そんな見栄を張ったって、彼は本当の彼女のことを知っているのだから。だから彼は、あの日と同じように接する。
「世界最強へのチケットは、俺の手元にあるよ」
手元でソレをひらひらさせる素振り。でも肝心なチケットは無い。あるのは、丁寧に折られた契約書だ。
勝手に話を進めようとするその強引さ、昔から変わっていない。たった一日だけの出会いなのに、それがひどく懐かしくて、彼女は込み上げる微笑みを抑えることが出来なかった。
「
他のトレーナーたちが何か言っているが、青年は気にする素振りすら見せない。完全に眼中に無かった。それは彼女も同じで。
「凱旋門賞。獲るよ」
選抜レースを終えたばかりのウマ娘に、そんなことを言うトレーナーは居ない。むしろ言う方が可笑しいのだ。
鼻で笑う奴。あからさまに馬鹿にする奴。ベテランたちがそんな態度をとるのに対して、当の本人は違った。
青年の目は、本気だった。かつてのキラキラとした瞳に、力強さが加わっていて、心臓が高鳴る。武者振るいに近い何かだ。
「臆病エルちゃんには難しいかな?」
「……ふふっ。全然デスッ!」
とうに、信頼関係は出来上がっていたのだ。彼女が一番大切にするソレは不思議なモノで、あの日の記憶だけで判断するに値する。彼は自分に合うと。
他のトレーナーたちを押しのけて、青年の後に続く彼女。まるであの夏の日のように。
あぁ、懐かしい。
迷子だった自分を引っ張ってくれた背中は、こんなにも広くなっていて。紺色のスーツ姿に胸が高鳴る。彼の前だと、自分を取り繕うのが難しくなる。でもそれは、今さらだ。
彼の前なら、少女に戻るのも悪くはない。
「エルを、世界へ連れてって」
ほんの一瞬だけ、こっそりと。
漏れた本音。
でもそれは、彼に届かない。
「何か言った?」
「なんでもないデース!」
振り返った彼は、不思議そうな呆れ顔。その気の抜けた表情に、彼女は笑う。
青い空が二人を見守っている。
でもこの怪鳥が飛ぶには、あまりにも低すぎる空だった。
彼の後ろを歩いていた彼女は、小走りで青年の前に立つ。あの記憶と対比され、美しい顔が際立っていて。彼の心臓は跳ねた。
「早速練習デスよ!
太陽に映える夢。これは現実なのだ。頬をつねって、笑う青年。あの日の約束が、叶う日が来るなんて。
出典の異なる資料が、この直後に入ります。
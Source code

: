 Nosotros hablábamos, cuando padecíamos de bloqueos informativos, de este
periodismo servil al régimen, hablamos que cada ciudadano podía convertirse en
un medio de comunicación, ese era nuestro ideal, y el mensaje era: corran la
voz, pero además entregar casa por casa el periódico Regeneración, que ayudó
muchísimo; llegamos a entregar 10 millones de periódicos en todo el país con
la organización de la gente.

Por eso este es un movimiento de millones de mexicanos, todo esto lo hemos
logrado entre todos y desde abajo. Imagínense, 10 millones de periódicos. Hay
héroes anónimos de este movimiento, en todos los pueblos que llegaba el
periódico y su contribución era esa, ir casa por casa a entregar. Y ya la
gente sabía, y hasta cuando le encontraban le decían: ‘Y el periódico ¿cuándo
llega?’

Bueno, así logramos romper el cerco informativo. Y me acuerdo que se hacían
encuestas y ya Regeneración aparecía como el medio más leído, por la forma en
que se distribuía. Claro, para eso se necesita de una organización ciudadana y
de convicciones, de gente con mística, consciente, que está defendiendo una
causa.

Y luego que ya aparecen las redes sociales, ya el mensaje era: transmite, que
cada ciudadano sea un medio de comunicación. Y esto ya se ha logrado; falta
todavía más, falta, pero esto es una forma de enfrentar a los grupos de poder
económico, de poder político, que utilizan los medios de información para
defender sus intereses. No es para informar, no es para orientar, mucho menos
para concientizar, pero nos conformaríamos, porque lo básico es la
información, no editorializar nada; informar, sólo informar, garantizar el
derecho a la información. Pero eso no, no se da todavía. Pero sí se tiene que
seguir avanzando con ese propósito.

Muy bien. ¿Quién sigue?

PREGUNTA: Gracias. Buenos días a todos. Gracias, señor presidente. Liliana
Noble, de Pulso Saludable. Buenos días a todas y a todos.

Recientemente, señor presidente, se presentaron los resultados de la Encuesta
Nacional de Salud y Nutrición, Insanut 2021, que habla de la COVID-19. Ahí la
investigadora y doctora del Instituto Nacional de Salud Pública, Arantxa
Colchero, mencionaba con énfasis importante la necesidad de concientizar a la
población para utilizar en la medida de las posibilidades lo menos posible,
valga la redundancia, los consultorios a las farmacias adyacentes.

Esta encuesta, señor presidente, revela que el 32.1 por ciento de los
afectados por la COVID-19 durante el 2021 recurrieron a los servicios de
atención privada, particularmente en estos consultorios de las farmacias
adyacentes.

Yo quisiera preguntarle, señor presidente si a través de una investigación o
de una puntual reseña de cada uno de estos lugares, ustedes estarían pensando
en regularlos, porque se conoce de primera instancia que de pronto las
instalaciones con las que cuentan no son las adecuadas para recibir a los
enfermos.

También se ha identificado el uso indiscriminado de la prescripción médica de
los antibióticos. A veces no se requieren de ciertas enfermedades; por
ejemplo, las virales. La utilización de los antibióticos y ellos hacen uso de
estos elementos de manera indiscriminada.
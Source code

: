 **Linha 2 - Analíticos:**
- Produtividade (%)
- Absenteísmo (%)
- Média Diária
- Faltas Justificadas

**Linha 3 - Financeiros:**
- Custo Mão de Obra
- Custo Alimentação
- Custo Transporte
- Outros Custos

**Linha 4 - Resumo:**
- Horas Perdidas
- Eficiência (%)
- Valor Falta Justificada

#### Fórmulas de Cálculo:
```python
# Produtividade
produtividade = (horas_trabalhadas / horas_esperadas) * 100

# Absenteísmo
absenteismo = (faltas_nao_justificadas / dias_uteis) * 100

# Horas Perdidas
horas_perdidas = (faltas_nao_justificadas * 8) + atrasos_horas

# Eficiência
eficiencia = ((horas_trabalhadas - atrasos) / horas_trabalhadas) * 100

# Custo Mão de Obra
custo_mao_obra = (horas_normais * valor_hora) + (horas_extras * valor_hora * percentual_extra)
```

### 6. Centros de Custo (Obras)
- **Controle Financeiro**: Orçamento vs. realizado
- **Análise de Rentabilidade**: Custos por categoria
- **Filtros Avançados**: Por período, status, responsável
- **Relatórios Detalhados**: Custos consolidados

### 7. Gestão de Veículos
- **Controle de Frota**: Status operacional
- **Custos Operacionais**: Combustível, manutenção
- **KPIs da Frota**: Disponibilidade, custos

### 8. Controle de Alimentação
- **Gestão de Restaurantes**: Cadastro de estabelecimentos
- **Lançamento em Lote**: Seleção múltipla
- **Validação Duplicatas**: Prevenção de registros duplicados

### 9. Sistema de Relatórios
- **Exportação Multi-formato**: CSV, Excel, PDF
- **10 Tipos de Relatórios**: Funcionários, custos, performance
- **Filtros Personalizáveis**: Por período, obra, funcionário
彼女の両親の夢。彼の夢。そして、彼女の夢。永遠に醒めることなく、銀河の先へと走り出す。
やがて、日本を巻き込む伝説となる。
凱旋門と、ファンファーレと、熱狂。
その中心に立つのは、紛れもなく。
今、隣に居る彼女。世界を翔け巡った最強のウマ娘。
名を、エルコンドルパサーという。